▶ [Try it]: Which lines of the data include the string "newline"? List them all.

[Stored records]
◇ ◇ ◇ ◇ ◇

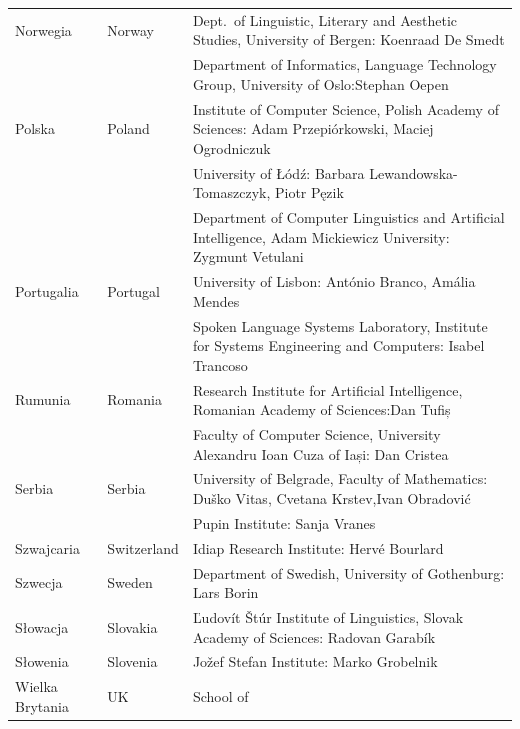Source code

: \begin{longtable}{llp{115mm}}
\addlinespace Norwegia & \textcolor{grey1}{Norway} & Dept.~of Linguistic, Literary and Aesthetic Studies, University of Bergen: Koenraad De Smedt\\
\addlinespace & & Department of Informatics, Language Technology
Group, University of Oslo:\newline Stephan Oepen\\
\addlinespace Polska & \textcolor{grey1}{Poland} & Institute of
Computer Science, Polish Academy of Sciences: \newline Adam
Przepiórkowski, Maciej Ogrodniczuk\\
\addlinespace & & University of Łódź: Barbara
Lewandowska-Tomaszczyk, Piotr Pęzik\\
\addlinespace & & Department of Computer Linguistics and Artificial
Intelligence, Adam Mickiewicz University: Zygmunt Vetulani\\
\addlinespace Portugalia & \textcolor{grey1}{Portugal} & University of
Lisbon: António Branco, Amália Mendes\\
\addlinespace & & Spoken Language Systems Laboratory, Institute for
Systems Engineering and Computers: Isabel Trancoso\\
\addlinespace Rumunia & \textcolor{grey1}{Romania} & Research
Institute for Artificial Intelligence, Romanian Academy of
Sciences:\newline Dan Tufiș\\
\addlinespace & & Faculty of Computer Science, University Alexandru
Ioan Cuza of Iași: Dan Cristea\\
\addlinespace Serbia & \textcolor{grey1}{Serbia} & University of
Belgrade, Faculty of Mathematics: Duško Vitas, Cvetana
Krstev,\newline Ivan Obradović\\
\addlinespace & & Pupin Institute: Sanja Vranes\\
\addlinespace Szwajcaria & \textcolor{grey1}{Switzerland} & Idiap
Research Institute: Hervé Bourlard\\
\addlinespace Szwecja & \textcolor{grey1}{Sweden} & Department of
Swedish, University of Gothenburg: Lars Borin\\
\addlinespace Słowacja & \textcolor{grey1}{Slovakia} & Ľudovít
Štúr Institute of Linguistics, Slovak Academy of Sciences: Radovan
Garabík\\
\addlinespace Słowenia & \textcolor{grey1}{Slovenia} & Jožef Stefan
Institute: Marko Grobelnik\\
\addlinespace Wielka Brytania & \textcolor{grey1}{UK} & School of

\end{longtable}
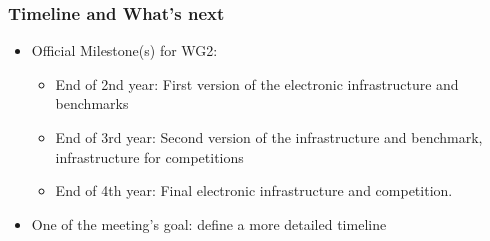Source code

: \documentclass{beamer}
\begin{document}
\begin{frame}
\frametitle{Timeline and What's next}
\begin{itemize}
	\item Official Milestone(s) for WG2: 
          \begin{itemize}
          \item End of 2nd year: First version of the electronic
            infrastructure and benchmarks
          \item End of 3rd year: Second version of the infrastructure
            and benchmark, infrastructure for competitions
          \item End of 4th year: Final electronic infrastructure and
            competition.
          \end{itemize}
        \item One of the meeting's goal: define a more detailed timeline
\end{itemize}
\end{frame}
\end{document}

◇ ◇ ◇ ◇ ◇

▶ [Exercise answer]:
Group, University of Oslo:\newline Stephan Oepen\\
Computer Science, Polish Academy of Sciences: \newline Adam
Sciences:\newline Dan Tufiș\\
Krstev,\newline Ivan Obradović\\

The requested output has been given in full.